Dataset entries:
*** Block opens ***
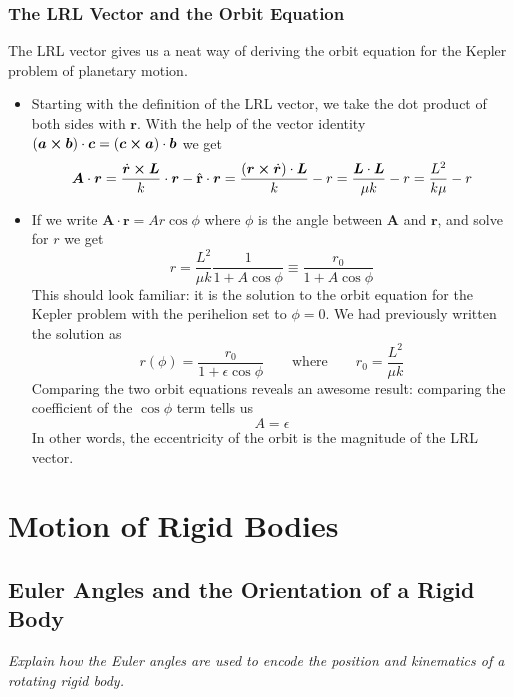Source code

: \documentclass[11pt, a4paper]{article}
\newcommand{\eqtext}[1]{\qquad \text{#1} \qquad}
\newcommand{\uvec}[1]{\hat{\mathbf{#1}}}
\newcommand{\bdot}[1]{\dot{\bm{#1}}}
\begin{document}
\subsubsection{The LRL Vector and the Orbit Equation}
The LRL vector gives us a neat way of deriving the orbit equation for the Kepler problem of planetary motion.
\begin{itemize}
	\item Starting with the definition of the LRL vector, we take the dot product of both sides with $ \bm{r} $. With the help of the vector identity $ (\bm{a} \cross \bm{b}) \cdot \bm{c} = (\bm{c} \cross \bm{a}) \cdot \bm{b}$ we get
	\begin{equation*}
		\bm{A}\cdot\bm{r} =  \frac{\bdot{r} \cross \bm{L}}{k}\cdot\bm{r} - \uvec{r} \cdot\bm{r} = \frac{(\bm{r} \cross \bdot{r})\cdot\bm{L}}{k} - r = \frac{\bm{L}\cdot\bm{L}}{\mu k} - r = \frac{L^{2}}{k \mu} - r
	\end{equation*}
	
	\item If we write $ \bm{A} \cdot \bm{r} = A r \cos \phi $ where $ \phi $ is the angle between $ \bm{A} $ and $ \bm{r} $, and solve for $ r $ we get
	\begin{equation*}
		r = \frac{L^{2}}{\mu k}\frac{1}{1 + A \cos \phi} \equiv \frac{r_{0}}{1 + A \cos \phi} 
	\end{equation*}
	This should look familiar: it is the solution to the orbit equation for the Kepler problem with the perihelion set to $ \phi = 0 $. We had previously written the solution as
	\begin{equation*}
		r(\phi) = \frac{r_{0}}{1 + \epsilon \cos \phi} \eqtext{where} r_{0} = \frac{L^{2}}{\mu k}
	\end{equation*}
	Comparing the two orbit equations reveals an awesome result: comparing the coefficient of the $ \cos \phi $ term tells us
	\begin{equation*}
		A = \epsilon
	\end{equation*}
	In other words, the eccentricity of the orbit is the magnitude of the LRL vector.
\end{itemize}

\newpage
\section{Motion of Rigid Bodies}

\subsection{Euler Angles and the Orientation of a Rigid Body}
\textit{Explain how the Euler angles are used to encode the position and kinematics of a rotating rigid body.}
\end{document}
*** Block closes ***
• **EXERCISE INSTRUCTIONS**: Could you restate all of the data above word for word and skip every picture?

• **ANSWER SPACE**:
Source code

: \documentclass[11pt, a4paper]{article}
\newcommand{\eqtext}[1]{\qquad \text{#1} \qquad}
\newcommand{\uvec}[1]{\hat{\mathbf{#1}}}
\newcommand{\bdot}[1]{\dot{\bm{#1}}}
\begin{document}
\subsubsection{The LRL Vector and the Orbit Equation}
The LRL vector gives us a neat way of deriving the orbit equation for the Kepler problem of planetary motion.
\begin{itemize}
	\item Starting with the definition of the LRL vector, we take the dot product of both sides with $ \bm{r} $. With the help of the vector identity $ (\bm{a} \cross \bm{b}) \cdot \bm{c} = (\bm{c} \cross \bm{a}) \cdot \bm{b}$ we get
	\begin{equation*}
		\bm{A}\cdot\bm{r} =  \frac{\bdot{r} \cross \bm{L}}{k}\cdot\bm{r} - \uvec{r} \cdot\bm{r} = \frac{(\bm{r} \cross \bdot{r})\cdot\bm{L}}{k} - r = \frac{\bm{L}\cdot\bm{L}}{\mu k} - r = \frac{L^{2}}{k \mu} - r
	\end{equation*}
	
	\item If we write $ \bm{A} \cdot \bm{r} = A r \cos \phi $ where $ \phi $ is the angle between $ \bm{A} $ and $ \bm{r} $, and solve for $ r $ we get
	\begin{equation*}
		r = \frac{L^{2}}{\mu k}\frac{1}{1 + A \cos \phi} \equiv \frac{r_{0}}{1 + A \cos \phi} 
	\end{equation*}
	This should look familiar: it is the solution to the orbit equation for the Kepler problem with the perihelion set to $ \phi = 0 $. We had previously written the solution as
	\begin{equation*}
		r(\phi) = \frac{r_{0}}{1 + \epsilon \cos \phi} \eqtext{where} r_{0} = \frac{L^{2}}{\mu k}
	\end{equation*}
	Comparing the two orbit equations reveals an awesome result: comparing the coefficient of the $ \cos \phi $ term tells us
	\begin{equation*}
		A = \epsilon
	\end{equation*}
	In other words, the eccentricity of the orbit is the magnitude of the LRL vector.
\end{itemize}

\newpage
\section{Motion of Rigid Bodies}

\subsection{Euler Angles and the Orientation of a Rigid Body}
\textit{Explain how the Euler angles are used to encode the position and kinematics of a rotating rigid body.}
\end{document}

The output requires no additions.